Over time, Tax-Free Childcare will replace childcare vouchers. By signing up now, you’ll be ready to accept payments from parents as soon as they ask to pay using Tax-Free Childcare.

Parents can check their eligibility for Tax-Free Childcare through Childcare Choices. Like the 30 hours extended entitlement parents will also need to reconfirm that the details they entered on their application are up to date approximately every three months. 

You can also find information and materials on Childcare Choices communications toolkit.

Early Years Pupil Premium and Deprivation Funding

Early Years Pupil Premium (EYPP) and Deprivation Funding is paid to Providers to support identified needs of disadvantaged children and improve outcomes.
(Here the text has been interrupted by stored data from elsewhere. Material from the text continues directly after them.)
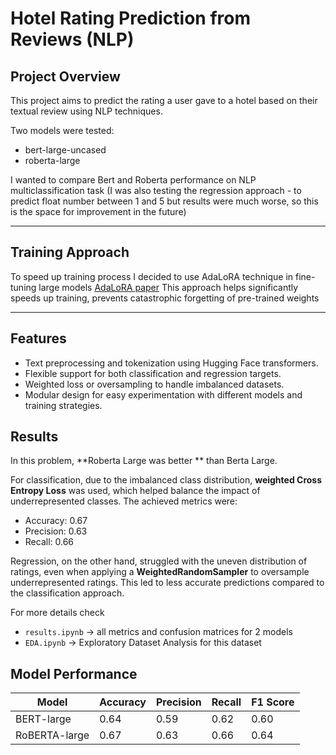 # Hotel Rating Prediction from Reviews (NLP)

## Project Overview

This project aims to predict the rating a user gave to a hotel based on their textual review using NLP techniques.  

Two models were tested:  
- bert-large-uncased
- roberta-large


I wanted to compare Bert and Roberta performance on NLP multiclassification task (I was also testing the regression approach - to predict float number between 1 and 5 but results were much worse, so this is the space for improvement in the future)

---

## Training Approach

To speed up training process I decided to use AdaLoRA technique in fine-tuning large models [AdaLoRA paper](https://arxiv.org/abs/2303.10512)
This approach helps significantly speeds up training, prevents catastrophic forgetting of pre-trained weights

---

## Features

- Text preprocessing and tokenization using Hugging Face transformers.  
- Flexible support for both classification and regression targets.  
- Weighted loss or oversampling to handle imbalanced datasets.  
- Modular design for easy experimentation with different models and training strategies.

## Results

In this problem, **Roberta Large was better ** than Berta Large.  

For classification, due to the imbalanced class distribution, **weighted Cross Entropy Loss** was used, which helped balance the impact of underrepresented classes. The achieved metrics were:  
- Accuracy: 0.67  
- Precision: 0.63 
- Recall: 0.66

Regression, on the other hand, struggled with the uneven distribution of ratings, even when applying a **WeightedRandomSampler** to oversample underrepresented ratings. This led to less accurate predictions compared to the classification approach.

For more details check 
- `results.ipynb` -> all metrics and confusion matrices for 2 models
- `EDA.ipynb` -> Exploratory Dataset Analysis for this dataset


## Model Performance

| Model           | Accuracy | Precision | Recall | F1 Score |
|-----------------|----------|-----------|--------|----------|
| BERT-large      |   0.64   |    0.59   |  0.62  |   0.60   |
| RoBERTA-large   |   0.67   |    0.63   |  0.66  |   0.64   |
What does EYPP and Deprivation Funding mean for me?

Providers should use EYPP and Deprivation Funding effectively with a clear plan for investing and using the additional funding and how this will benefit and impact identified children and reduce any differences in outcomes between groups of children. Providers will be asked to evidence how this additional funding has been used and what impact this has had on individual children. Providers will need to complete a form which includes how they have spent the additional funding and what the impact has been.

Providers need to evidence to Ofsted how they have spent this additional funding.

Providers will now claim EYPP and Deprivation Funding through two routes, either the Economic route where claims are made using the Provider Portal at headcount, or the Non-economic route where Providers will be required to contact the Early Years Sufficiency Service.

Economic route

Where a parent has supplied their details in order for the Provider to check eligibility for Early Years Pupil Premium (EYPP) and Deprivation Funding, the Provider will enter these in the Parent Details tab on the Provider Portal. Further information about how to claim is set out in the Provider Portal Guidance, “Claiming Free Early Education for Two, Three and Four Year Olds, A guide for PVI providers - August 2018”.

Non-economic route

Where a child has left care through adoption, special guardianship or a child arrangement order, Providers must request a copy of the relevant order from the family and forward a copy, with the setting’s details, highlighting that this is evidence for Early Years Pupil Premium (EYPP) and Deprivation Funding to the Early Years Sufficiency Service;

Disability Access Funding (DAF)

Three and four year old children who are in receipt of child Disability Living Allowance (DLA) and are receiving the free entitlement are eligible for DAF. 

What does DAF mean for me?

DAF is paid to the child’s early years setting as a fixed annual rate of £615 per eligible child. Section seven of the FE1 form should be completed by the parent if their child is in receipt of Disability Living Allowance. If the child attends more than one Provider, the parent will need to nominate which one they wish to receive the DAF. The letter stating a child is in receipt of Disability Living Allowance should be retained by the setting as evidence and made available upon request to a local authority Officer at compliance checks. The Provider should notify the local authority through the Provider Portal when submitting ‘Actuals’ data if they wish to claim DAF for a child.